PROBLEM: For this exercise, copy the records below exactly and exclude every image.

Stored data

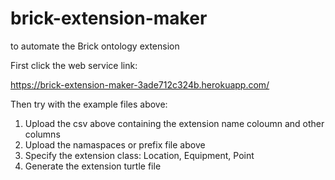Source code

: # brick-extension-maker
to automate the Brick ontology extension

First click the web service link:

https://brick-extension-maker-3ade712c324b.herokuapp.com/

Then try with the example files above:
1. Upload the csv above containing the extension name coloumn and other columns
2. Upload the namaspaces or prefix file above
3. Specify the extension class: Location, Equipment, Point
4. Generate the extension turtle file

RESPONSE TO THIS TASK:
Source code

: # brick-extension-maker
to automate the Brick ontology extension

First click the web service link:

https://brick-extension-maker-3ade712c324b.herokuapp.com/

Then try with the example files above:
1. Upload the csv above containing the extension name coloumn and other columns
2. Upload the namaspaces or prefix file above
3. Specify the extension class: Location, Equipment, Point
4. Generate the extension turtle file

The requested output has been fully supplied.